Crying is fine. Crying is okay. Crying is necessary. Then why does everyone treat a crying person like someone teetering on the roof of the Burj Dubai? Crying is not equal to a declaration of suicidal tendencies. Therefore, the excessive ‘shush’ing and ‘hush’ing and constantly trying to wipe my tears away is simply an annoying invasion of my personal space. It interrupts me, my catharsis.

Aristotle laid it out pretty clearly in his “Poetics”, the absolute Bible of all things beginning with the word Greek, Tragedy, or Drama. he said that a tragic play performs a vital function in Athenian society – by arousing pity and fear in the audience, it heightens them to such a pitch that the audience is forced to cry, thus purging them of those dark and damaging emotions. So, the experience of watching a play and subsequently crying, purified the audience. Crying helped them to emerge more clear-headed and stable. This is the concept of “catharsis”.

Modern tragedies keep denying catharsis, refusing to let us cry, therefore keeping the audience in a state of fidgety discomfort and uneasiness. If you stop me from my crying, you are the human equivalent of ‘Waiting for Godot’. Or Anthony’s hilarious suicide-fail from ol’ Shakespeare’s Anthony and Cleopatra. And denying catharsis through crying is a strategy to keep us feeling miserable; to not allow us to forget our problems.

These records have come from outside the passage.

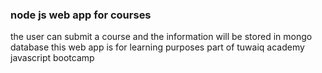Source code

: ### node js web app for courses

the user can submit a course and the information will be stored in mongo database
this web app is for learning purposes part of tuwaiq academy javascript bootcamp
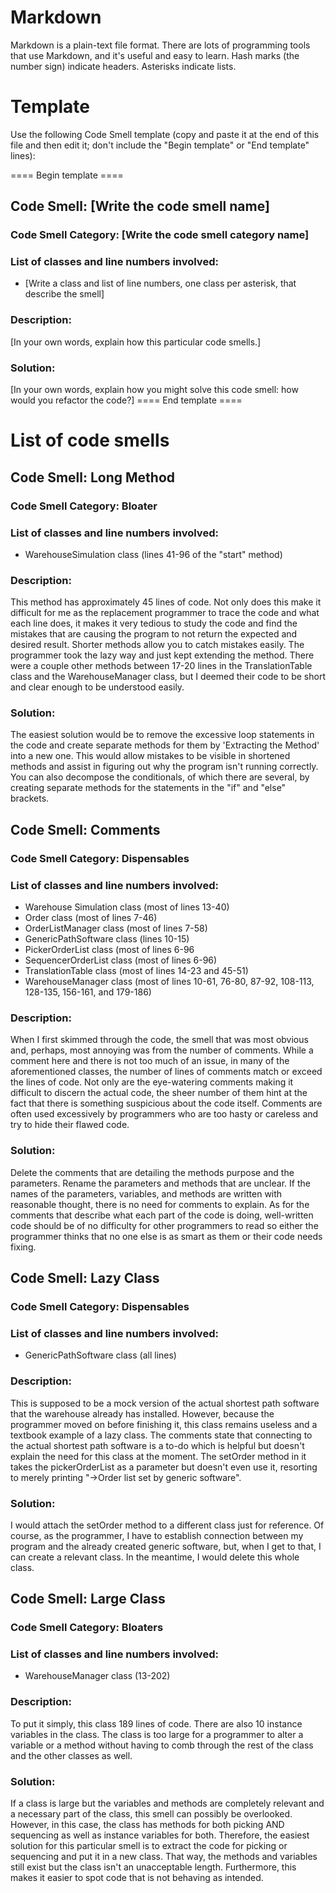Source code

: # Markdown

Markdown is a plain-text file format. There are lots of programming tools that use Markdown, and it's useful and
easy to learn. Hash marks (the number sign) indicate headers. Asterisks indicate lists.

# Template

Use the following Code Smell template (copy and paste it at the end of this file and then edit it; don't include the "Begin template" or "End template" lines):

==== Begin template ====
## Code Smell: [Write the code smell name]

### Code Smell Category: [Write the code smell category name]

### List of classes and line numbers involved:

* [Write a class and list of line numbers, one class per asterisk, that describe the smell]

### Description:

[In your own words, explain how this particular code smells.]

### Solution:

[In your own words, explain how you might solve this code smell:
how would you refactor the code?]
==== End template ====

# List of code smells

## Code Smell: Long Method

### Code Smell Category: Bloater

### List of classes and line numbers involved:

* WarehouseSimulation class (lines 41-96 of the "start" method)


### Description:

This method has approximately 45 lines of code. Not only does this make it difficult for me as the replacement
programmer to trace the code and what each line does, it makes it very tedious to study the code and find the mistakes
that are causing the program to not return the expected and desired result. Shorter methods allow you to catch mistakes
easily. The programmer took the lazy way and just kept extending the method. There were a couple other methods between
17-20 lines in the TranslationTable class and the WarehouseManager class, but I deemed their code to be short  and
clear enough to be understood easily.

### Solution:

The easiest solution would be to remove the excessive loop statements in the code and create separate methods for them
by 'Extracting the Method' into a new one. This would allow mistakes to be visible in shortened methods and assist in
figuring out why the program isn't running correctly. You can also decompose the conditionals, of which there are
several, by creating separate methods for the statements in the "if" and "else" brackets.

## Code Smell: Comments

### Code Smell Category: Dispensables

### List of classes and line numbers involved:

* Warehouse Simulation class (most of lines 13-40)
* Order class (most of lines 7-46)
* OrderListManager class (most of lines 7-58)
* GenericPathSoftware class (lines 10-15)
* PickerOrderList class (most of lines 6-96
* SequencerOrderList class (most of lines 6-96)
* TranslationTable class (most of lines 14-23 and 45-51)
* WarehouseManager class (most of lines 10-61, 76-80, 87-92, 108-113, 128-135, 156-161, and 179-186)

### Description:

When I first skimmed through the code, the smell that was most obvious and, perhaps, most annoying was from the number
of comments. While a comment here and there is not too much of an issue, in many of the aforementioned classes, the
number of lines of comments match or exceed the lines of code. Not only are the eye-watering comments making it
difficult to discern the actual code, the sheer number of them hint at the fact that there is something suspicious about
the code itself. Comments are often used excessively by programmers who are too hasty or careless and try to hide their
flawed code.

### Solution:

Delete the comments that are detailing the methods purpose and the parameters. Rename the parameters and methods that
are unclear. If the names of the parameters, variables, and methods are written with reasonable thought, there is no need
for comments to explain. As for the comments that describe what each part of the code is doing, well-written code should
be of no difficulty for other programmers to read so either the programmer thinks that no one else is as smart as them
or their code needs fixing.

## Code Smell: Lazy Class

### Code Smell Category: Dispensables

### List of classes and line numbers involved:

* GenericPathSoftware class (all lines)

### Description:

This is supposed to be a mock version of the actual shortest path software that the warehouse already has installed.
However, because the programmer moved on before finishing it, this class remains useless and a textbook example of a
lazy class. The comments state that connecting to the actual shortest path software is a to-do which is helpful but
doesn't explain the need for this class at the moment. The setOrder method in it takes the pickerOrderList as a parameter
but doesn't even use it, resorting to merely printing "->Order list set by generic software".

### Solution:

I would attach the setOrder method to a different class just for reference. Of course, as the programmer, I have
to establish connection between my program and the already created generic software, but, when I get to that, I can
create a relevant class. In the meantime, I would delete this whole class.

## Code Smell: Large Class

### Code Smell Category: Bloaters

### List of classes and line numbers involved:

* WarehouseManager class (13-202)

### Description:

To put it simply, this class 189 lines of code. There are also 10 instance variables in the class. The class is too
large for a programmer to alter a variable or a method without having to comb through the rest of the class and the
other classes as well.

### Solution:

If a class is large but the variables and methods are completely relevant and a necessary part of the class, this smell
can possibly be overlooked. However, in this case, the class has methods for both picking AND sequencing as well as
instance variables for both. Therefore, the easiest solution for this particular smell is to extract the code for
picking or sequencing and put it in a new class. That way, the methods and variables still exist but the class isn't
an unacceptable length. Furthermore, this makes it easier to spot code that is not behaving as intended.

So leave me to my catharsis if you want me to feel better already!

All of us know how it is to be miserable. Nothing makes me even more miserable than someone stealing my miserableness. Or sabotaging it. Yes you know what I’m talking about: those people who refuse us our moment of intense self-pity, and insist that we stop crying THIS INSTANT. Or worse, that “This is nothing to cry about.’ Or worst, “It could be worse.”

In case I haven’t made it clear, here’s what the problem is. If I’m upset enough something to cry about it, then its safe to say that the emotion is in excess of what I can normally express. The simplest way to get rid of this is to let it out. Cry it all out. Once I have, equilibrium is restored, and voila: back to normal. But hang on, it’s not that simple. No one, if they catch you crying, will let you go free.

Oh no.

Crying makes 99.99% people in this world look buck-ugly, too. At least it does me. That’s why I *don’t* like people to see me cry, and do all my weeping in the privacy of my ivory tower. If by some unfortunate circumstance crying ‘happens’ in public, let me flee to the nearest bathroom in peace. It’s as compulsive as needing to take a dump. You wouldn’t like it if someone kept whispering through the stall door, saying, “don’t shit, bub”, or “I’m there for you or, (this is the WORST) “Give us a smile”.

It is an overweening *moral* duty of some sort to come to the cryee(/)’s rescue, stroking, hugging and patting. If you were going for unobtrusive, too bad. People manage to actually make you feel guilty about crying, as if you’ve somehow personally offended them by being unhappy. Or insulted their sparkling personality by being such a big wet ball of tears.

Freedom to cry. That’s all I want. No one cries for fun (if you do you are a mean, manipulative asshole), so it seems fair to allow crying people some space and some dignity.